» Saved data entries
--*--

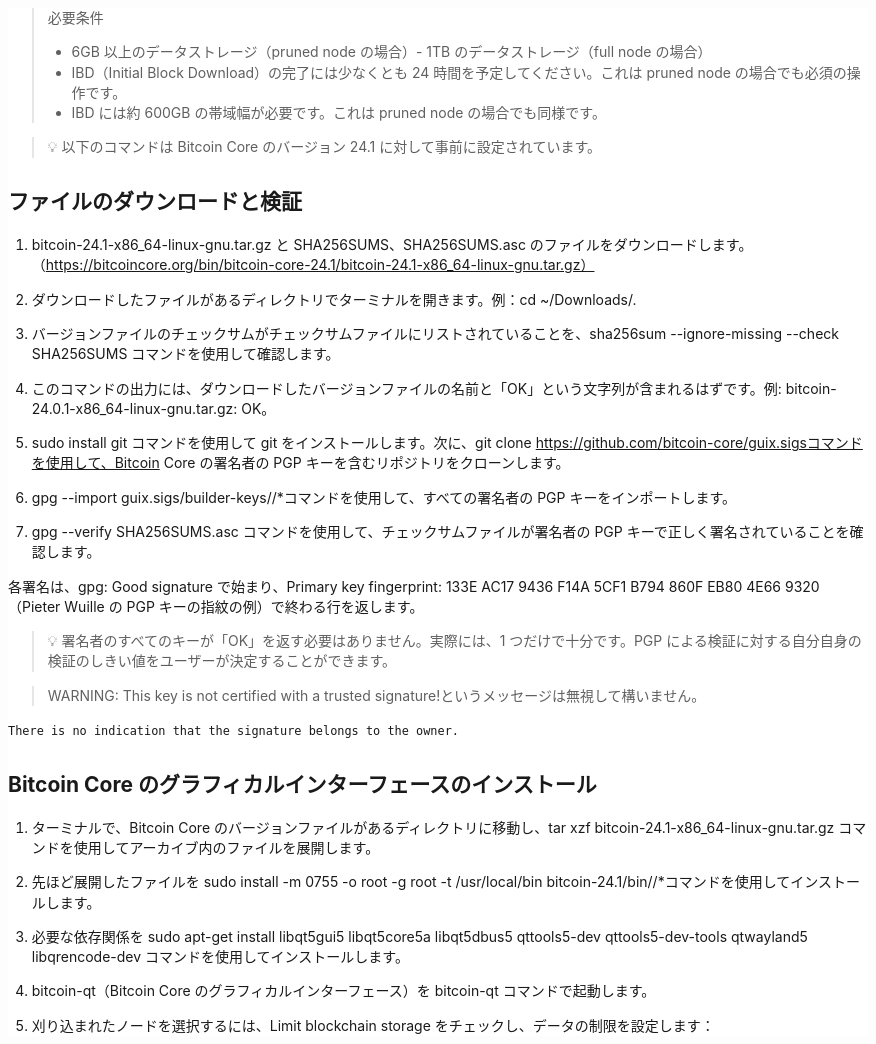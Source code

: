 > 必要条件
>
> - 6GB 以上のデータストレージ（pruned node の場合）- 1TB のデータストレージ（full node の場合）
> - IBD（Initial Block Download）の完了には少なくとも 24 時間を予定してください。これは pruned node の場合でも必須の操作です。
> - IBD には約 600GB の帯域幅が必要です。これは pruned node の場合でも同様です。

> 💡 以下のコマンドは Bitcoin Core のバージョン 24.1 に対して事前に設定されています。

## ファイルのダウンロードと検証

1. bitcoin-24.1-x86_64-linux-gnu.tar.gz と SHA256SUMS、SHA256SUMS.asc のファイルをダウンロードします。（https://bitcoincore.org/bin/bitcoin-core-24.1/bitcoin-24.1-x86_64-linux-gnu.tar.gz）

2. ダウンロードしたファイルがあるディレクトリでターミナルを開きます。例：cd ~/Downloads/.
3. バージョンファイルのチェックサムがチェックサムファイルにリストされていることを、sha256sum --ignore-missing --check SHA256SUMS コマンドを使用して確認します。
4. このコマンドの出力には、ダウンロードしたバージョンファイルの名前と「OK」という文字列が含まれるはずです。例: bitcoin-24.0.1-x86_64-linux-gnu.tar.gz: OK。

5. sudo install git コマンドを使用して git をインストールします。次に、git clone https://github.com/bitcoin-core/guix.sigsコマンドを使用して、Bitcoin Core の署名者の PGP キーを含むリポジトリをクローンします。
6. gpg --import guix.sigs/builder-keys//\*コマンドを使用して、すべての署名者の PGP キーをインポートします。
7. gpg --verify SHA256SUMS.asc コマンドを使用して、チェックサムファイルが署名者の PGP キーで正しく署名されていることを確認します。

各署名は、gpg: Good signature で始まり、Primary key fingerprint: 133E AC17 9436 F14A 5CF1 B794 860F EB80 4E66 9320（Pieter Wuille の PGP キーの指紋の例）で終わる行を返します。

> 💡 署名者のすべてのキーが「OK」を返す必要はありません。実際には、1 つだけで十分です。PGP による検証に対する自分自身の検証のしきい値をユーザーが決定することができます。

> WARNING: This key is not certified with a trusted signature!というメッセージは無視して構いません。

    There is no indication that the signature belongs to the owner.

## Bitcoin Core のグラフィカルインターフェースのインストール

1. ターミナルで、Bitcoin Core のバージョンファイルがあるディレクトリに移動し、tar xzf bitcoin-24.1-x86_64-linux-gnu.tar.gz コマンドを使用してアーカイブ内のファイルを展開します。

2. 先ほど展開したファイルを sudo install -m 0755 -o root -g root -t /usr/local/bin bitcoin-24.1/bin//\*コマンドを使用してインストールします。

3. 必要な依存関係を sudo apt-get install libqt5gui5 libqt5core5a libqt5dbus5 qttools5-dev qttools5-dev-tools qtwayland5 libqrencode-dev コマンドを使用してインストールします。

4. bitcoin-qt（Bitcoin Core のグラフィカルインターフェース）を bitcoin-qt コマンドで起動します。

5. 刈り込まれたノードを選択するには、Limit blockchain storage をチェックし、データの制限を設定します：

--*--

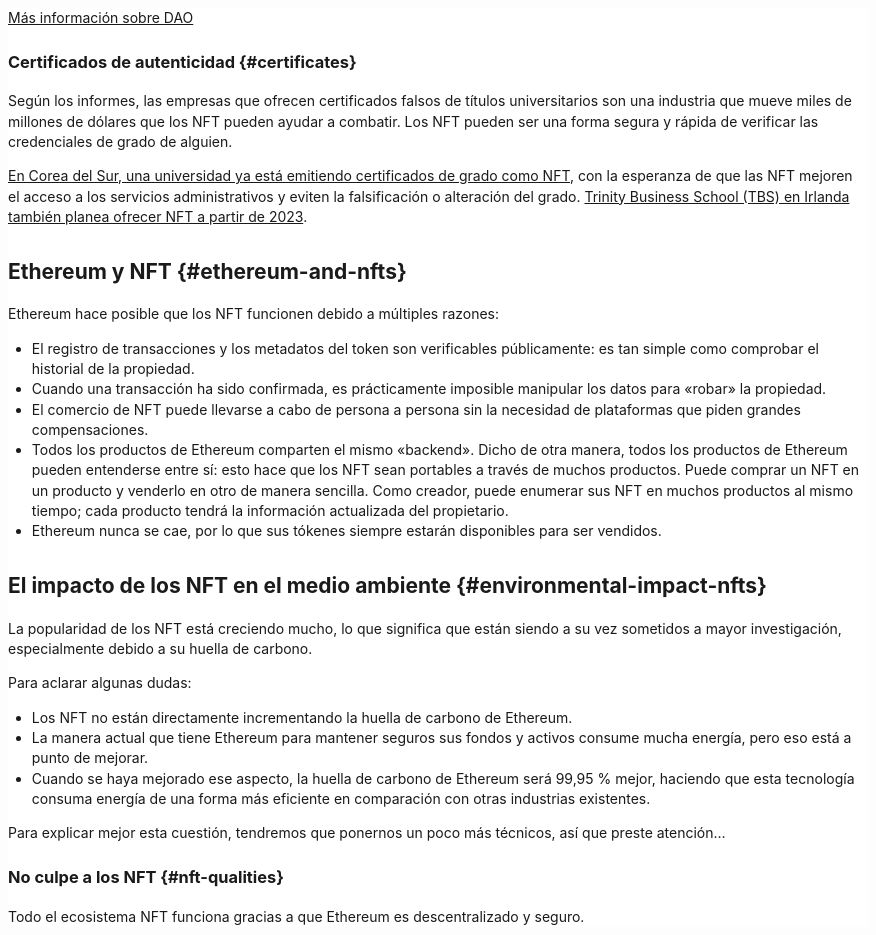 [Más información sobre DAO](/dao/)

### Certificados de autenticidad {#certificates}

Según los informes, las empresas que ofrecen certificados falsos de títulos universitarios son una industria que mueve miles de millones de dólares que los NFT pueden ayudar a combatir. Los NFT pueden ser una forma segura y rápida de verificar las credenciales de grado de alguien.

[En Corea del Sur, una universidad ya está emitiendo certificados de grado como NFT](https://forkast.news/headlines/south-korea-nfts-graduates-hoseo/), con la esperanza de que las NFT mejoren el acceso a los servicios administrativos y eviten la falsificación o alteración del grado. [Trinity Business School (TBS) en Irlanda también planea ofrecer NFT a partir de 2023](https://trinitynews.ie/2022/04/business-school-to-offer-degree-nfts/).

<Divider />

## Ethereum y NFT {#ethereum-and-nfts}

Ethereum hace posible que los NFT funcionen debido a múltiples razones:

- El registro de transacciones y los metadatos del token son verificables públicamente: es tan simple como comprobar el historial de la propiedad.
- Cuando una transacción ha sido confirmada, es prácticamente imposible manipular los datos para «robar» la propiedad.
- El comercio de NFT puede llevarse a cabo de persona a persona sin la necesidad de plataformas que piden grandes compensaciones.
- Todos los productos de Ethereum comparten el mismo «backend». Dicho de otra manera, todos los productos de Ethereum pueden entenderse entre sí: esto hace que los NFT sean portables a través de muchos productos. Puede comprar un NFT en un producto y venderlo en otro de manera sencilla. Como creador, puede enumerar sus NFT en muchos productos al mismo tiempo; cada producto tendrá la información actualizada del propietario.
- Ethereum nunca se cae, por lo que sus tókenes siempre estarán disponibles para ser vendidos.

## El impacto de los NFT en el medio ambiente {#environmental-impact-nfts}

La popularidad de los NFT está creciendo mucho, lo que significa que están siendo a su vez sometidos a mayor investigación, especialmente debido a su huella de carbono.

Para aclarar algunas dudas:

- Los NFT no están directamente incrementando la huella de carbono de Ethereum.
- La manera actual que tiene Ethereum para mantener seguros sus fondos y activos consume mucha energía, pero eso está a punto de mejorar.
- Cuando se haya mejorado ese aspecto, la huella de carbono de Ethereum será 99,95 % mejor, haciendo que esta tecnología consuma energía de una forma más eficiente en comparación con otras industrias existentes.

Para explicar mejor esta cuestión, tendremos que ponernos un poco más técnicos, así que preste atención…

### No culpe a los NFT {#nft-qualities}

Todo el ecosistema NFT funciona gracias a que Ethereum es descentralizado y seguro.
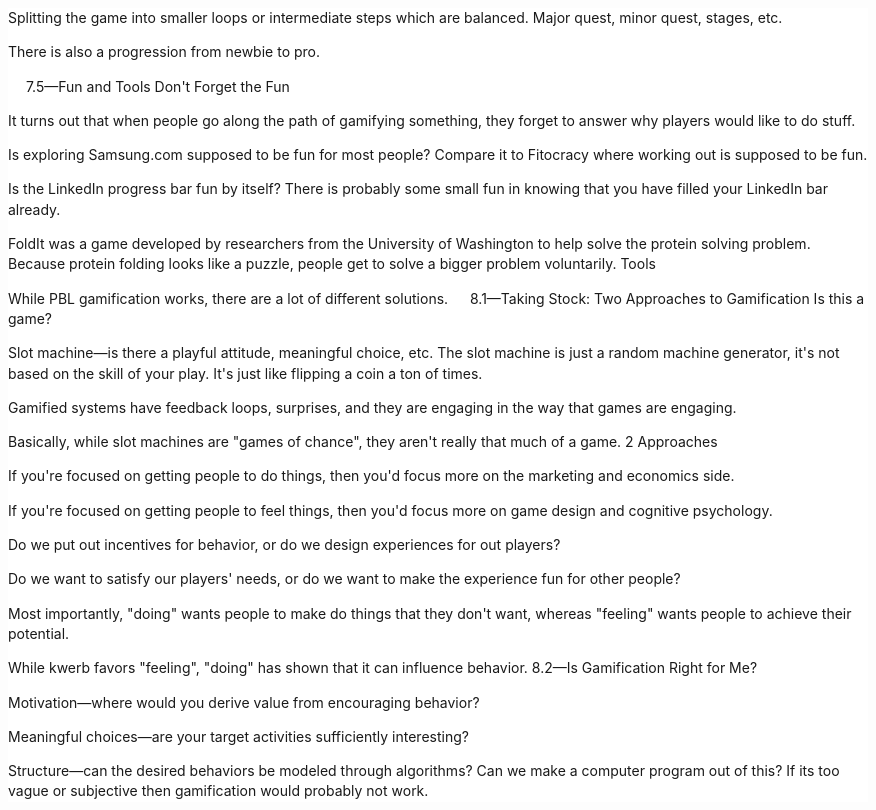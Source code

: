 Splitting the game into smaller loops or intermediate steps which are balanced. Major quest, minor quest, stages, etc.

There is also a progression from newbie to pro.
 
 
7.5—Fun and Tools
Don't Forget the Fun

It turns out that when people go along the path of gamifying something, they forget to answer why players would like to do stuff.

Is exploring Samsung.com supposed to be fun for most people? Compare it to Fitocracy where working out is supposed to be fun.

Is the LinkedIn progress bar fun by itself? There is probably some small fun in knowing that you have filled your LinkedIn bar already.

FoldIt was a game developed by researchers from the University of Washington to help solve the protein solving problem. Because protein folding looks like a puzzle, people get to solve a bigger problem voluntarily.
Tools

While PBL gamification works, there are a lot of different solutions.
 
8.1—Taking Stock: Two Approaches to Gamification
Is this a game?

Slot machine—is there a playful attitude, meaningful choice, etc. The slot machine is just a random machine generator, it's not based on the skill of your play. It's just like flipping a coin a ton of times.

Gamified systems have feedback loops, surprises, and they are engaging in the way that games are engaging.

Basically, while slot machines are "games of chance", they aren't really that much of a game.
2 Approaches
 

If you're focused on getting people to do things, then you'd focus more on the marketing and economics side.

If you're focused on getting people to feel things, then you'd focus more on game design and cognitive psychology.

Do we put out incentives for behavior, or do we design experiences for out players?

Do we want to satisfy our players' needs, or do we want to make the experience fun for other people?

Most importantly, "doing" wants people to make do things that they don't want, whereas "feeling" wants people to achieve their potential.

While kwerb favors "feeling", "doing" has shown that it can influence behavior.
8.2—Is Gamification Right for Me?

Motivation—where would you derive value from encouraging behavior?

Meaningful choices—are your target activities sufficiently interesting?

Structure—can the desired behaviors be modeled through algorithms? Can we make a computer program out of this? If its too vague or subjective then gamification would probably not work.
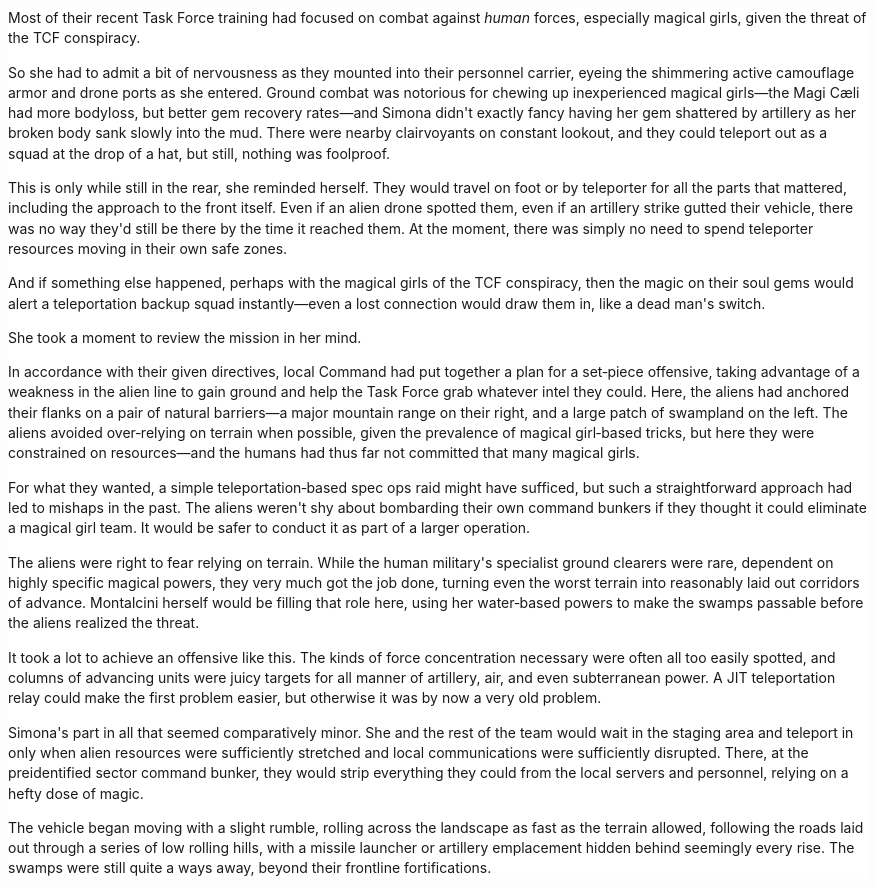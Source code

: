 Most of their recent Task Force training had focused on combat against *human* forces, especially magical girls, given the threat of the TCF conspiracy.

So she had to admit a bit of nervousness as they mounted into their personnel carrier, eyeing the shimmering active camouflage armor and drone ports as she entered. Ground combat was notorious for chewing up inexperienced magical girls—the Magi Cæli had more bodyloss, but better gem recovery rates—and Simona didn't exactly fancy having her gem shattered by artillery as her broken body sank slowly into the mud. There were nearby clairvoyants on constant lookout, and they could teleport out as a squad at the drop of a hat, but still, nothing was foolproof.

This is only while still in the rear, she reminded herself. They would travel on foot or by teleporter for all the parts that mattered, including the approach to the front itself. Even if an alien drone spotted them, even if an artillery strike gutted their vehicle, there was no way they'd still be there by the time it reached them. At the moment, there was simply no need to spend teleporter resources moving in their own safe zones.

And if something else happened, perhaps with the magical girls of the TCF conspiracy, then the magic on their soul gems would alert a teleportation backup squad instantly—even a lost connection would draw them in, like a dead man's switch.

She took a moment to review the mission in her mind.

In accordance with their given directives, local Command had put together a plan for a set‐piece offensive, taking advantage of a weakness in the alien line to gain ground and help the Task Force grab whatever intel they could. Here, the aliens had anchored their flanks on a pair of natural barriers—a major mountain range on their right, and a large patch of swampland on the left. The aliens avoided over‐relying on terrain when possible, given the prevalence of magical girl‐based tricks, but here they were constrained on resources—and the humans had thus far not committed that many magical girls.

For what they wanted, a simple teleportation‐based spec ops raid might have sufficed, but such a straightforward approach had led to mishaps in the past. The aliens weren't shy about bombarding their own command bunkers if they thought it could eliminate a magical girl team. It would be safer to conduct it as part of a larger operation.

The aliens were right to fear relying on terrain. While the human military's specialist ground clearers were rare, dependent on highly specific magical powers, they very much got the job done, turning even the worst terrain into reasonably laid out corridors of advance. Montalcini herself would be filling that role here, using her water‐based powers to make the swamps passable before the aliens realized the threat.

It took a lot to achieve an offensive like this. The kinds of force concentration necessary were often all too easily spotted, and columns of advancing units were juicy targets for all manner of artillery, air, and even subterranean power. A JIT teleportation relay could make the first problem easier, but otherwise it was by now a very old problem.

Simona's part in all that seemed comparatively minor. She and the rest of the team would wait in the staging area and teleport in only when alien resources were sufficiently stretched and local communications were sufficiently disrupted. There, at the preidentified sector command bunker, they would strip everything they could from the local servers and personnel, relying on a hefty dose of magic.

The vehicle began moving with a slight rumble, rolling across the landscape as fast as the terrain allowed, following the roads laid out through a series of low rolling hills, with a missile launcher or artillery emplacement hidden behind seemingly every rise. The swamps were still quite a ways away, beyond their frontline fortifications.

--*--

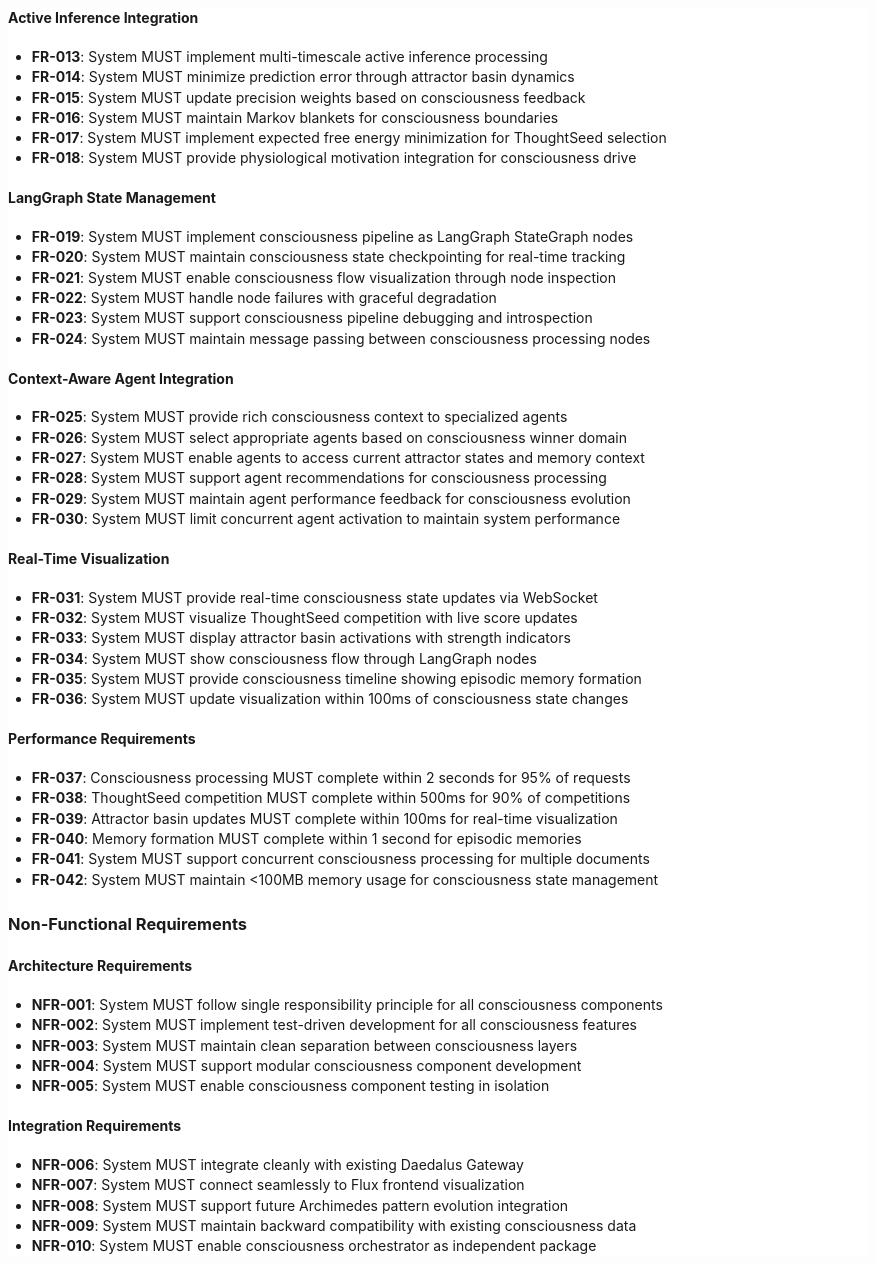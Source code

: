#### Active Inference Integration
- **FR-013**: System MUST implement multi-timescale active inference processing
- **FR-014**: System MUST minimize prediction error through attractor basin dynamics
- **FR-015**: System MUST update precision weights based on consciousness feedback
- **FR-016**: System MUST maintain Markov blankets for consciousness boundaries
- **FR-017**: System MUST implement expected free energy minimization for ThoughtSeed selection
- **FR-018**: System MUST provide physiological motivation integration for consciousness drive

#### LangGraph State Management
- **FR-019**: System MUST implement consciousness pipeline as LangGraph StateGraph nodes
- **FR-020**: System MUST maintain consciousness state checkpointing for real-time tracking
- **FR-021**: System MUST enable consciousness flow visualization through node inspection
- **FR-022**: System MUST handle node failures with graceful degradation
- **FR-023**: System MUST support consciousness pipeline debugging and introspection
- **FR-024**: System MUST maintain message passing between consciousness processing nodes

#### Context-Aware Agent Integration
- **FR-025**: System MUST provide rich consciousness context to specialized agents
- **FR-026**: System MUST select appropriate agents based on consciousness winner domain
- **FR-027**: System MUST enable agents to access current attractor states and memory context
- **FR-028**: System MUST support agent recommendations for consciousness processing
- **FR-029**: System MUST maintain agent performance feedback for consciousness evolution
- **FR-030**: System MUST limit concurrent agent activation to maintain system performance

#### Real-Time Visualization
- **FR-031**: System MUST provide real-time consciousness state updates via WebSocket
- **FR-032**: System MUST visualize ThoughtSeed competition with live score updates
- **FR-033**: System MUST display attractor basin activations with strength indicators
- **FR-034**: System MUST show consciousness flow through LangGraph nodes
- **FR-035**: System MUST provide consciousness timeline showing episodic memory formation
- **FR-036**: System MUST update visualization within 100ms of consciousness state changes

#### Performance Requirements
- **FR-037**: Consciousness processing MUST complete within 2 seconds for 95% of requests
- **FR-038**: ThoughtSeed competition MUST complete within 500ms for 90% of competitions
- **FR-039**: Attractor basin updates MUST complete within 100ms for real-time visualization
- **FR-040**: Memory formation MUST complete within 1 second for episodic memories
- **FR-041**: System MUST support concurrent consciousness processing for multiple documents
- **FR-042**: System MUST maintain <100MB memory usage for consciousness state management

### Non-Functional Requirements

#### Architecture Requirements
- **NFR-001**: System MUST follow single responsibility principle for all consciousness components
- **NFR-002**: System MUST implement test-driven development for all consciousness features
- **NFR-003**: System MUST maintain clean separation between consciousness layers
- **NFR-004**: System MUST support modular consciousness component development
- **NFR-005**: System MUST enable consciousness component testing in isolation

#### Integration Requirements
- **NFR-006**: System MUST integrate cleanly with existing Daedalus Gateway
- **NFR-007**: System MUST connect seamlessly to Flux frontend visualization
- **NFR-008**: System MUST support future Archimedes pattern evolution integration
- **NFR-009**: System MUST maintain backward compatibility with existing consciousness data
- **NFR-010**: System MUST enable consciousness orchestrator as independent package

--*--

Would you retype exactly the lines above, from the line with "Simona's part in" to the line with "The vehicle began", with both end lines kept and nothing more?

» RESULT OF THIS TASK
Simona's part in all that seemed comparatively minor. She and the rest of the team would wait in the staging area and teleport in only when alien resources were sufficiently stretched and local communications were sufficiently disrupted. There, at the preidentified sector command bunker, they would strip everything they could from the local servers and personnel, relying on a hefty dose of magic.

The vehicle began moving with a slight rumble, rolling across the landscape as fast as the terrain allowed, following the roads laid out through a series of low rolling hills, with a missile launcher or artillery emplacement hidden behind seemingly every rise. The swamps were still quite a ways away, beyond their frontline fortifications.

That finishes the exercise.